Comiso, 20 luglio 1943. Sono passati dieci giorni dallo sbarco delle truppe americane sulla costa meridionale della Sicilia, e dovranno passarne poco più di quattro per l’arresto e la caduta di Mussolini.
La guerra è uno scenario spaventoso, documentato da milioni di foto riprese dai fotografi militari o dai fotogiornalisti al seguito dei grandi eserciti. Tanto ampio fu il teatro della Seconda guerra mondiale, quanto straordinaria la documentazione fotografica che rimane. Si pensi che solo nell’Armata rossa furono più di trecento i fotografi caduti al fronte. Il loro numero complessivo, fra fotografi militari e fotogiornalisti, è di migliaia.
Si tratta però di testimonianze complesse, ambigue: spesso le istantanee sono foto “costruite”, a metà fra la propaganda e la documentazione. Sono le immagini dei vincitori a fare il giro del mondo sulle prime pagine dei grandi settimanali illustrati: i marines che issano la bandiera americana a Iwo Jima (il fotografo era Joe Rosenthal), o il soldato sovietico che sventola la bandiera rossa con la falce e il martello sulla facciata del Reichstag in una Berlino fumante (foto di Yevgeny Khaldei) . Sono foto tragiche, scattate all’indomani di vittorie decisive, di avanzate sanguinose, di perdite immani. Come ci sono anche, frutto della meticolosità tedesca, le terribili immagini della “pulizia” del ghetto di Varsavia scattate da Jürgen Stroop.
Il panorama che appare nelle prime foto sulla campagna d’Italia è quello di una guerra meno sanguinosa. L’ Operazione Husky non trova, sulle sponde meridionali della Sicilia, la stessa resistenza che avrà, mesi dopo, lo sbarco in Normandia. È un’Italia primitiva e rurale quella documentata da Phil Stern, da Robert Capa, da Margaret Bourke-White: carretti trainati da asini, contadini che indicano la strada, città festanti all’arrivo degli alleati, tipi fisici dell’ ”italiano meridionale”, capelli neri e baffetti. Vista da sud, prima dell’8 settembre, l’Italia non conosce ancora i partigiani impiccati con il fil di ferro e le città distrutte. È un panorama, però, nel quale sono sempre presenti le spoglie del fascismo sconfitto: scheletri di navi affondate, carri armati capovolti, arroganti scritte sui muri.

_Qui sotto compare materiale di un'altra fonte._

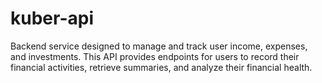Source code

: # kuber-api
Backend service designed to manage and track user income, expenses, and investments. This API provides endpoints for users to record their financial activities, retrieve summaries, and analyze their financial health.
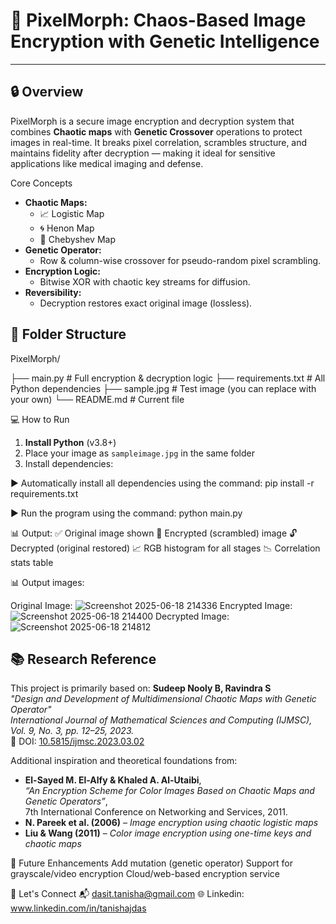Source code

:# 🧬 PixelMorph: Chaos-Based Image Encryption with Genetic Intelligence
---
## 🔒 Overview
PixelMorph is a secure image encryption and decryption system that combines **Chaotic maps** with **Genetic Crossover** operations to protect images in real-time. It breaks pixel correlation, scrambles structure, and maintains fidelity after decryption — making it ideal for sensitive applications like medical imaging and defense.

Core Concepts
- **Chaotic Maps:**
  - 📈 Logistic Map
  - 🌀 Henon Map
  - 🔁 Chebyshev Map
- **Genetic Operator:**
  - Row & column-wise crossover for pseudo-random pixel scrambling.
- **Encryption Logic:**
  - Bitwise XOR with chaotic key streams for diffusion.
- **Reversibility:**
  - Decryption restores exact original image (lossless).


## 📂 Folder Structure
PixelMorph/

├── main.py # Full encryption & decryption logic
├── requirements.txt # All Python dependencies
├── sample.jpg # Test image (you can replace with your own)
└── README.md # Current file

💻 How to Run

1. **Install Python** (v3.8+)
2. Place your image as `sampleimage.jpg` in the same folder
3. Install dependencies:

▶️ Automatically install all dependencies using the command:
pip install -r requirements.txt

▶️ Run the program using the command:
python main.py

📊 Output:
    ✅ Original image shown
    🔐 Encrypted (scrambled) image
    🔓 Decrypted (original restored)
    📈 RGB histogram for all stages
    📉 Correlation stats table

📊 Output images:

Original Image:
![Screenshot 2025-06-18 214336](https://github.com/user-attachments/assets/6d914d0f-6ab6-4373-aac4-a7be694b751a)
Encrypted Image:
![Screenshot 2025-06-18 214400](https://github.com/user-attachments/assets/ac2511ae-f78f-4b32-82d8-9141cd9e93f6)
Decrypted Image:
![Screenshot 2025-06-18 214812](https://github.com/user-attachments/assets/cdd2144c-6752-4870-897e-cc85dfe54c50)

## 📚 Research Reference
This project is primarily based on:
**Sudeep Nooly B, Ravindra S**  
_"Design and Development of Multidimensional Chaotic Maps with Genetic Operator"_  
*International Journal of Mathematical Sciences and Computing (IJMSC), Vol. 9, No. 3, pp. 12–25, 2023.*  
📖 DOI: [10.5815/ijmsc.2023.03.02](https://doi.org/10.5815/ijmsc.2023.03.02)

Additional inspiration and theoretical foundations from:
- **El-Sayed M. El-Alfy & Khaled A. Al-Utaibi**,  
  *“An Encryption Scheme for Color Images Based on Chaotic Maps and Genetic Operators”*,  
  7th International Conference on Networking and Services, 2011.
- **N. Pareek et al. (2006)** – *Image encryption using chaotic logistic maps*
- **Liu & Wang (2011)** – *Color image encryption using one-time keys and chaotic maps*

🧩 Future Enhancements
    Add mutation (genetic operator)
    Support for grayscale/video encryption
    Cloud/web-based encryption service

🙌 Let's Connect
    📬 dasit.tanisha@gmail.com
    🌐 Linkedin: www.linkedin.com/in/tanishajdas




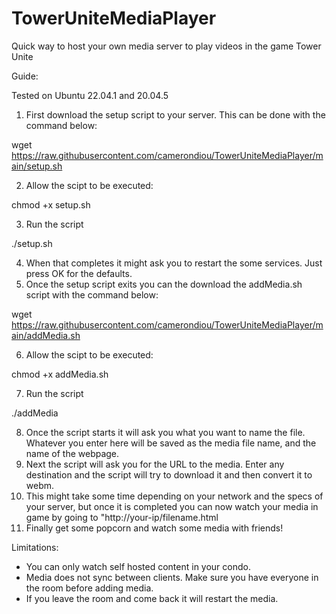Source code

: # TowerUniteMediaPlayer
Quick way to host your own media server to play videos in the game Tower Unite

Guide:

Tested on Ubuntu 22.04.1 and 20.04.5

1. First download the setup script to your server. This can be done with the command below:

wget https://raw.githubusercontent.com/camerondiou/TowerUniteMediaPlayer/main/setup.sh

2. Allow the scipt to be executed:

chmod +x setup.sh

3. Run the script

./setup.sh

4. When that completes it might ask you to restart the some services. Just press OK for the defaults. 
5. Once the setup script exits you can the download the addMedia.sh script with the command below:

wget https://raw.githubusercontent.com/camerondiou/TowerUniteMediaPlayer/main/addMedia.sh

6. Allow the scipt to be executed:

chmod +x addMedia.sh

7. Run the script

./addMedia

8. Once the script starts it will ask you what you want to name the file. Whatever you enter here will be saved as the media file name, and the name of the webpage. 
9. Next the script will ask you for the URL to the media. Enter any destination and the script will try to download it and then convert it to webm. 
10. This might take some time depending on your network and the specs of your server, but once it is completed you can now watch your media in game by going to "http://your-ip/filename.html
11. Finally get some popcorn and watch some media with friends! 

Limitations:
- You can only watch self hosted content in your condo. 
- Media does not sync between clients. Make sure you have everyone in the room before adding media. 
- If you leave the room and come back it will restart the media. 
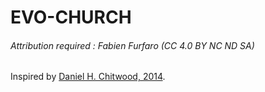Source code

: # EVO-CHURCH

###### Attribution required : Fabien Furfaro (CC 4.0 BY NC ND SA)

Inspired by [Daniel H. Chitwood, 2014](https://doi.org/10.1371/journal.pone.0109229).
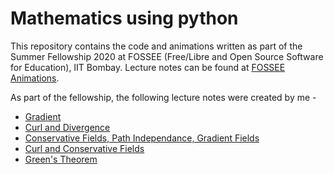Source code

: # Mathematics using python

This repository contains the code and animations written as part of the Summer Fellowship 2020 at FOSSEE (Free/Libre and Open Source Software for Education), IIT Bombay. Lecture notes can be found at [FOSSEE Animations](https://math.animations.fossee.in/). 

As part of the fellowship, the following lecture notes were created by me - 
- [Gradient](https://math.animations.fossee.in/contents/calculus-of-several-variables/integrals-of-multivariable-functions/gradient)
- [Curl and Divergence](https://math.animations.fossee.in/contents/calculus-of-several-variables/div-grad-curl-and-all-that/curl-and-divergence)
- [Conservative Fields, Path Independance, Gradient Fields](https://math.animations.fossee.in/contents/calculus-of-several-variables/div-grad-curl-and-all-that/conservative-fields,-path-independance,-gradient-fields)
- [Curl and Conservative Fields](https://math.animations.fossee.in/contents/calculus-of-several-variables/div-grad-curl-and-all-that/vec-f-is-conservative-implies-curl-f=0)
- [Green's Theorem](https://math.animations.fossee.in/contents/calculus-of-several-variables/div-grad-curl-and-all-that/green's-theorem)


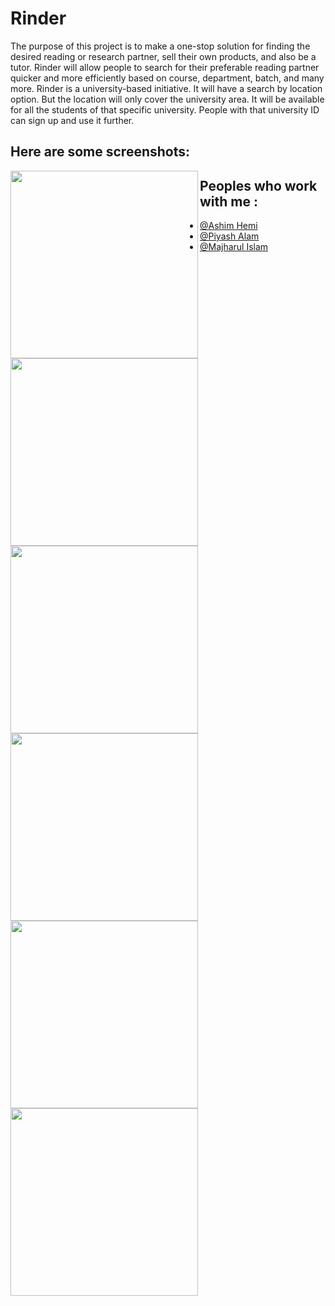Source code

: 
# Rinder 

The purpose of this project is to make a one-stop solution for finding the desired reading or research partner, sell
their own products, and also be a tutor. Rinder will allow people to search for their preferable reading partner
quicker and more efficiently based on course, department, batch, and many more. Rinder is a university-based
initiative. It will have a search by location option. But the location will only cover the university area. It will
be available for all the students of that specific university. People with that university ID can sign up and use
it further.

## Here are some screenshots:
<img align="left" src="https://user-images.githubusercontent.com/46238989/152022078-b74a36b8-85e9-499b-843f-8123e7a14e90.jpg" width="300" >
<img align="left" src="https://user-images.githubusercontent.com/46238989/152022100-abf568a1-256f-46e0-98fd-a5ed6ebf3a22.jpg" width="300" >
<img align="left" src="https://user-images.githubusercontent.com/46238989/152022112-45e8e786-7b7c-4275-a661-beee25c4ed9b.jpg" width="300" >
<img align="left" src="https://user-images.githubusercontent.com/46238989/152022119-841a8dd6-7ace-4b8b-8b3f-cdb6138a305d.jpg" width="300" >
<img align="left" src="https://user-images.githubusercontent.com/46238989/152022127-40d24faf-5df7-48d7-a2c6-726467c02303.jpg" width="300" >
<img align="left" src="https://user-images.githubusercontent.com/46238989/152022145-e4ebe7bd-a0dd-4c41-8eb7-b68591174a8f.jpg" width="300" >

## Peoples who work with me :
- [@Ashim Hemi](https://www.facebook.com/ashim.hemi)
- [@Piyash Alam](https://www.facebook.com/profile.php?id=100069037810090)
- [@Majharul Islam](https://www.facebook.com/majharul713)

Di questa foto sappiamo molto, se non tutto: il titolo (“Dai! Muoviti!”), la data (prima del 20 luglio 1943), il luogo (Comiso) e anche il nome del soldato ritratto. E sappiamo anche che la foto ha superato la censura di guerra. La didascalia sul retro dice: “Il soldato Francis H. O’Neil di Los Angeles (California) dirige il traffico in un incrocio di Comiso e sprona due nativi su un carretto tirato da un asino incitandoli a “darsi una mossa”. Si noti nello sfondo il carro armato ribaltato e, ironicamente, la parola Duce scritta sul muro proprio sopra il carro armato ribaltato”.
L’autore resta ignoto, fra i tanti che lavorarono per Acme Newspictures, una compagnia di fotogiornalismo acquisita da United Press nel 1952, i cui archivi sono ora proprietà di Corbis Images.